*AIM OF THE EXERCISE*: In your reply, write out each entry exactly as given.

*Items listed in a dataset*:
+++

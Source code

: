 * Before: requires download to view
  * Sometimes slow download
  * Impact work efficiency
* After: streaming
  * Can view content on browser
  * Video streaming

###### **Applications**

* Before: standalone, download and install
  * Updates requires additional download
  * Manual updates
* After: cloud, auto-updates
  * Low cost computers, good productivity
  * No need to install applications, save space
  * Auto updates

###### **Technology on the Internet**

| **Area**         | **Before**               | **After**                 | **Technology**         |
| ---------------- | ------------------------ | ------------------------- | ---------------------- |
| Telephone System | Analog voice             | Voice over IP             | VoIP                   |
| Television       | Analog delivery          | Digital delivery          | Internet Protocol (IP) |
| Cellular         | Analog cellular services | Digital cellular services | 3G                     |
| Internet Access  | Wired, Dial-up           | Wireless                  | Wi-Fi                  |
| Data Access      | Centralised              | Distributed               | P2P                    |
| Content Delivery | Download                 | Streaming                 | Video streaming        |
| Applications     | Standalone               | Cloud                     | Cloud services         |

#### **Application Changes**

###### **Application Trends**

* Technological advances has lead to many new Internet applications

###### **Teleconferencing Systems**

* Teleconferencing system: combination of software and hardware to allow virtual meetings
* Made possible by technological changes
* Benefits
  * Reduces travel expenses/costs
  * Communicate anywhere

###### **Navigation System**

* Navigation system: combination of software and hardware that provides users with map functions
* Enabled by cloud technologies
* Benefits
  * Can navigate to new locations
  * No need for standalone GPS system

+++

*REPLY TO THE TASK*:
Source code

: * Before: requires download to view
  * Sometimes slow download
  * Impact work efficiency
* After: streaming
  * Can view content on browser
  * Video streaming

###### **Applications**

* Before: standalone, download and install
  * Updates requires additional download
  * Manual updates
* After: cloud, auto-updates
  * Low cost computers, good productivity
  * No need to install applications, save space
  * Auto updates

###### **Technology on the Internet**

| **Area**         | **Before**               | **After**                 | **Technology**         |
| ---------------- | ------------------------ | ------------------------- | ---------------------- |
| Telephone System | Analog voice             | Voice over IP             | VoIP                   |
| Television       | Analog delivery          | Digital delivery          | Internet Protocol (IP) |
| Cellular         | Analog cellular services | Digital cellular services | 3G                     |
| Internet Access  | Wired, Dial-up           | Wireless                  | Wi-Fi                  |
| Data Access      | Centralised              | Distributed               | P2P                    |
| Content Delivery | Download                 | Streaming                 | Video streaming        |
| Applications     | Standalone               | Cloud                     | Cloud services         |

#### **Application Changes**

###### **Application Trends**

* Technological advances has lead to many new Internet applications

###### **Teleconferencing Systems**

* Teleconferencing system: combination of software and hardware to allow virtual meetings
* Made possible by technological changes
* Benefits
  * Reduces travel expenses/costs
  * Communicate anywhere

###### **Navigation System**

* Navigation system: combination of software and hardware that provides users with map functions
* Enabled by cloud technologies
* Benefits
  * Can navigate to new locations
  * No need for standalone GPS system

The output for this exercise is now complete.